Energy restored, we ventured over to the Concord Museum where it was free family fun Friday (lucky for us!)  On Fridays during the summer there is free admission, making me grateful that we waited until Friday to come.  There are exhibits of clocks, period rooms, Thoreau’s cabin furniture, Emerson’s study, costumed re-enactors and on the top floor a series of photographs by Annie Leibowitz, many of which have ties to Concord. I enjoyed thinking of connections I had to each subject of the photos and sharing them to Ad nauseam with Sam.

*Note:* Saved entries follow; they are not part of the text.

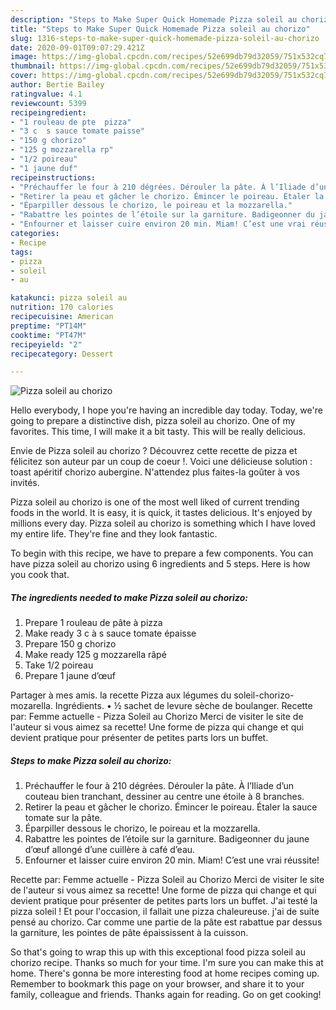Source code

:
 ```yaml
---
description: "Steps to Make Super Quick Homemade Pizza soleil au chorizo"
title: "Steps to Make Super Quick Homemade Pizza soleil au chorizo"
slug: 1316-steps-to-make-super-quick-homemade-pizza-soleil-au-chorizo
date: 2020-09-01T09:07:29.421Z
image: https://img-global.cpcdn.com/recipes/52e699db79d32059/751x532cq70/pizza-soleil-au-chorizo-photo-principale-de-la-recette.jpg
thumbnail: https://img-global.cpcdn.com/recipes/52e699db79d32059/751x532cq70/pizza-soleil-au-chorizo-photo-principale-de-la-recette.jpg
cover: https://img-global.cpcdn.com/recipes/52e699db79d32059/751x532cq70/pizza-soleil-au-chorizo-photo-principale-de-la-recette.jpg
author: Bertie Bailey
ratingvalue: 4.1
reviewcount: 5399
recipeingredient:
- "1 rouleau de pte  pizza"
- "3 c  s sauce tomate paisse"
- "150 g chorizo"
- "125 g mozzarella rp"
- "1/2 poireau"
- "1 jaune duf"
recipeinstructions:
- "Préchauffer le four à 210 dégrées. Dérouler la pâte. À l’Iliade d’un couteau bien tranchant, dessiner au centre une étoile à 8 branches."
- "Retirer la peau et gâcher le chorizo. Émincer le poireau. Étaler la sauce tomate sur la pâte."
- "Éparpiller dessous le chorizo, le poireau et la mozzarella."
- "Rabattre les pointes de l’étoile sur la garniture. Badigeonner du jaune d’œuf allongé d’une cuillère à café d’eau."
- "Enfourner et laisser cuire environ 20 min. Miam! C’est une vrai réussite!"
categories:
- Recipe
tags:
- pizza
- soleil
- au

katakunci: pizza soleil au 
nutrition: 170 calories
recipecuisine: American
preptime: "PT14M"
cooktime: "PT47M"
recipeyield: "2"
recipecategory: Dessert

---
```



![Pizza soleil au chorizo](https://img-global.cpcdn.com/recipes/52e699db79d32059/751x532cq70/pizza-soleil-au-chorizo-photo-principale-de-la-recette.jpg)

Hello everybody, I hope you're having an incredible day today. Today, we're going to prepare a distinctive dish, pizza soleil au chorizo. One of my favorites. This time, I will make it a bit tasty. This will be really delicious.

Envie de Pizza soleil au chorizo ? Découvrez cette recette de pizza et félicitez son auteur par un coup de coeur !. Voici une délicieuse solution : toast apéritif chorizo aubergine. N&#39;attendez plus faites-la goûter à vos invités.

Pizza soleil au chorizo is one of the most well liked of current trending foods in the world. It is easy, it is quick, it tastes delicious. It's enjoyed by millions every day. Pizza soleil au chorizo is something which I have loved my entire life. They're fine and they look fantastic.


To begin with this recipe, we have to prepare a few components. You can have pizza soleil au chorizo using 6 ingredients and 5 steps. Here is how you cook that.

<!--inarticleads1-->

##### The ingredients needed to make Pizza soleil au chorizo:

1. Prepare 1 rouleau de pâte à pizza
1. Make ready 3 c à s sauce tomate épaisse
1. Prepare 150 g chorizo
1. Make ready 125 g mozzarella râpé
1. Take 1/2 poireau
1. Prepare 1 jaune d’œuf


Partager à mes amis. la recette Pizza aux légumes du soleil-chorizo-mozarella. Ingrédients. • ½ sachet de levure sèche de boulanger. Recette par: Femme actuelle - Pizza Soleil au Chorizo Merci de visiter le site de l&#39;auteur si vous aimez sa recette! Une forme de pizza qui change et qui devient pratique pour présenter de petites parts lors un buffet. 

<!--inarticleads2-->

##### Steps to make Pizza soleil au chorizo:

1. Préchauffer le four à 210 dégrées. Dérouler la pâte. À l’Iliade d’un couteau bien tranchant, dessiner au centre une étoile à 8 branches.
1. Retirer la peau et gâcher le chorizo. Émincer le poireau. Étaler la sauce tomate sur la pâte.
1. Éparpiller dessous le chorizo, le poireau et la mozzarella.
1. Rabattre les pointes de l’étoile sur la garniture. Badigeonner du jaune d’œuf allongé d’une cuillère à café d’eau.
1. Enfourner et laisser cuire environ 20 min. Miam! C’est une vrai réussite!


Recette par: Femme actuelle - Pizza Soleil au Chorizo Merci de visiter le site de l&#39;auteur si vous aimez sa recette! Une forme de pizza qui change et qui devient pratique pour présenter de petites parts lors un buffet. J&#39;ai testé la pizza soleil ! Et pour l&#39;occasion, il fallait une pizza chaleureuse. j&#39;ai de suite pensé au chorizo. Car comme une partie de la pâte est rabattue par dessus la garniture, les pointes de pâte épaississent à la cuisson. 

So that's going to wrap this up with this exceptional food pizza soleil au chorizo recipe. Thanks so much for your time. I'm sure you can make this at home. There's gonna be more interesting food at home recipes coming up. Remember to bookmark this page on your browser, and share it to your family, colleague and friends. Thanks again for reading. Go on get cooking!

We walked back to the Inn around 4:00pm for a siesta in the heat of the day before going by car back into town to the Cheese shop to buy items for a picnic on the “beach” at Waldon Pond. The Cheese Shop has take-out food and a vast selection of gourmet cheeses and fresh bread to go with them.  They carry one or two kinds of gluten free crackers for those of us who care about that sort of thing.  We had a tarragon chicken salad, greek salad of peppers, cucumber, grape tomatoes and feta, a half dozen dolmas, some super expensive yet wonderful goat gouda, rice crackers and some dark chocolate covered marzipan for our pond-side meal.

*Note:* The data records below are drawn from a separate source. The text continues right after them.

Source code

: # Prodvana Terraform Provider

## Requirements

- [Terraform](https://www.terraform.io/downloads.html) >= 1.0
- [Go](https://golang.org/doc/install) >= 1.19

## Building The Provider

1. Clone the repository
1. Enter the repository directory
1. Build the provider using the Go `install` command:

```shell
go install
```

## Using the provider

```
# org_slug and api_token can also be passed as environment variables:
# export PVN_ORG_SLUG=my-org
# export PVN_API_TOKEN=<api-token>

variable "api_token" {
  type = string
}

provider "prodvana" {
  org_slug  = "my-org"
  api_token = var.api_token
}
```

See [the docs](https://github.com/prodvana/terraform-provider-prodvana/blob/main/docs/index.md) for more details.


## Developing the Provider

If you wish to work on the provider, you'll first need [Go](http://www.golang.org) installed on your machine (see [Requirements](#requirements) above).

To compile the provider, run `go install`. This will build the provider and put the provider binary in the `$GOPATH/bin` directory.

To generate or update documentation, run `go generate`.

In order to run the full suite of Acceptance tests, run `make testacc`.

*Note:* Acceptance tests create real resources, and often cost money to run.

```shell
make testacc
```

Walden Pond is big and a popular destination on warm summer evenings. On the way to the pond from the pay-to-park parking lot is a replica of Thoreau’s Cabin which fascinates by its small size and sturdiness. At the pond itself, there are a couple of little stretches of sand, a roped off children’s swim area, a bath house that was oddly closed at the height of the season and a place to rent canoes and kayaks.  The water is clear and the pond bottom is solid and silt free.  Sam met some other girls and enjoyed playing in the pond while I, who forgot my iPhone at the Inn during this outing, simply relaxed on the beach observing people and cloud formations floating across the sky.  The park closes at 8:00pm so we stayed as late as we could before heading back to the Hawthorne Inn to relax and prepare for the drive to Hyannis in the morning.